Not to be unpatriotic, but another "cranberry" outshines America's traditional Thanksgiving cranberry.
This fruit – sometimes called mountain cranberry, partridgeberry, or foxberry – is esteemed in other parts of the world. You may know it by its Scandinavian name, lingonberry, because that's where it is most popular, with many thousands of tons harvested each year from the wild.
Lingonberries are not a great commercial fruit when compared to the Thanksgiving cranberry, yielding only about half as much under cultivated conditions and a tenth as much when harvested wild.
Then again, compared to the Thanksgiving cranberry, lingonberry cultivation is still in its infancy.
A backyard star
It is as a backyard fruit that lingonberry shines. First, for its looks. Picture a bushy plant, no more than a half-foot high, covered with leaves as dainty as mouse ears and as lustrous green as holly leaves. Evergreen, too.
Like cranberry, lingonberry is a spreading plant that eventually blankets the ground in a solid green mat. Here's an edible groundcover that might stand in for the more usual vinca or pachysandra.
Come spring, the flowers that dangle from lingonberry stems look like rosy white urns. Little urns, so move up close to best appreciate them. And get up close to the plants again in midsummer, when lingonberries put on a second show.
Two waves of flowers give way to two waves of fruit, the first ripening in summer and the second in fall. No need to rush the fall harvest because the berries keep well on the plants, in terms of eating and looks, almost all winter.
Like our Thanksgiving cranberry, lingonberry fruits are red and tart — but lingonberries are not too tart to pop right into your mouth. They are delicious as a fresh nibble, as well as when they are cooked into a jam or sauce. They make an especially tasty sauce or jam when combined with lowbush blueberries, another spreading plant and one with which lingonberry combines particularly well in the garden, too.
Get the soil right
Lingonberry and blueberry are such congenial companions in the ground because both require the same specialized soil conditions – that is, soils that are very acidic, well drained, and rich in humus.
Easily create these soil conditions by digging plenty of acidic peat moss into the soil before planting and, after planting and from then on, maintaining a mulch of some organic material such as shredded leaves, fine bark, or well-rotted sawdust on top of the ground.
The mulch will keep the soil cool and moist and, as it decomposes, enrich the soil with humus.
If the soil acidity remains above 5.5 even after mixing in the peat moss, spread pelletized sulfur over the ground (1 to 2 pounds per hundred square feet, depending on the change needed).
Lingonberries are not hungry plants, so fertilize lightly, if at all. Use a fertilizer such as soybean or cottonseed meal at a rate of no more than 1 pound per hundred square feet.
Keep 'em cool
Lingonberries are plants of northern climates so, except in coldest regions, plant them where they get a little shade from hot afternoon sun. Supplemental watering is helpful, at least for the first couple of seasons while plants are establishing themselves in their new quarters.

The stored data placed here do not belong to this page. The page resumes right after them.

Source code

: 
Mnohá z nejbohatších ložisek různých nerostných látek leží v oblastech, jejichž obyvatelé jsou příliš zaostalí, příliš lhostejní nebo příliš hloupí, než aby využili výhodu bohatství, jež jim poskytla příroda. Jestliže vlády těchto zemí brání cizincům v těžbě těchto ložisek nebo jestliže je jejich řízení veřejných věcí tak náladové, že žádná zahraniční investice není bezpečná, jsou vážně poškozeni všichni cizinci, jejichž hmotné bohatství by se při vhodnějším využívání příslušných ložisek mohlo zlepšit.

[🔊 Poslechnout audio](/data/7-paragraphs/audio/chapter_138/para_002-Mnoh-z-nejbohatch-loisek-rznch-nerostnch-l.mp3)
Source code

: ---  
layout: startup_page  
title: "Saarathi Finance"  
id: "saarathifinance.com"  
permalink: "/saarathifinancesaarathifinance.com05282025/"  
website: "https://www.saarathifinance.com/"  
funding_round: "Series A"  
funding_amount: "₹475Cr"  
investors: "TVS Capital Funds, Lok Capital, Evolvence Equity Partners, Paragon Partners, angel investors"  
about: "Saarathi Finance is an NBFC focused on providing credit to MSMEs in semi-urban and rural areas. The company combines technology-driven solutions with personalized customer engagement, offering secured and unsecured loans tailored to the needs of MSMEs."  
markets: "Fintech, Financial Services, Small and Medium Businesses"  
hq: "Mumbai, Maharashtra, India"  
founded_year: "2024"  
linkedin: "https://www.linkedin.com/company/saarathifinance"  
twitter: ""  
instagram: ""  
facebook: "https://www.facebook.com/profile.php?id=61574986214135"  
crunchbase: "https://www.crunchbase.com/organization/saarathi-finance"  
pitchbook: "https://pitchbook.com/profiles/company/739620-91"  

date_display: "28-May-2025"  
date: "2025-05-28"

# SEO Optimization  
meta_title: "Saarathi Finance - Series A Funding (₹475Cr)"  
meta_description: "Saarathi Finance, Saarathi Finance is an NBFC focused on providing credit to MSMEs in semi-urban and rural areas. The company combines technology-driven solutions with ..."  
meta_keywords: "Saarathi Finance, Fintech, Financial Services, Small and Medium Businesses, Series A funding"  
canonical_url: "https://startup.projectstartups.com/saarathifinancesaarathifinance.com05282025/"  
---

Keep the whole family together
Enthusiasm for lingonberry need not shut out our Thanksgiving cranberry. Cranberry plants can rub elbows with lingonberries (and blueberries) because, as close relatives, they enjoy those same specialized soil conditions. Thanksgiving cranberry is a somewhat pretty plant, also, and of course bears edible berries — just less pretty and less edible than lingonberry.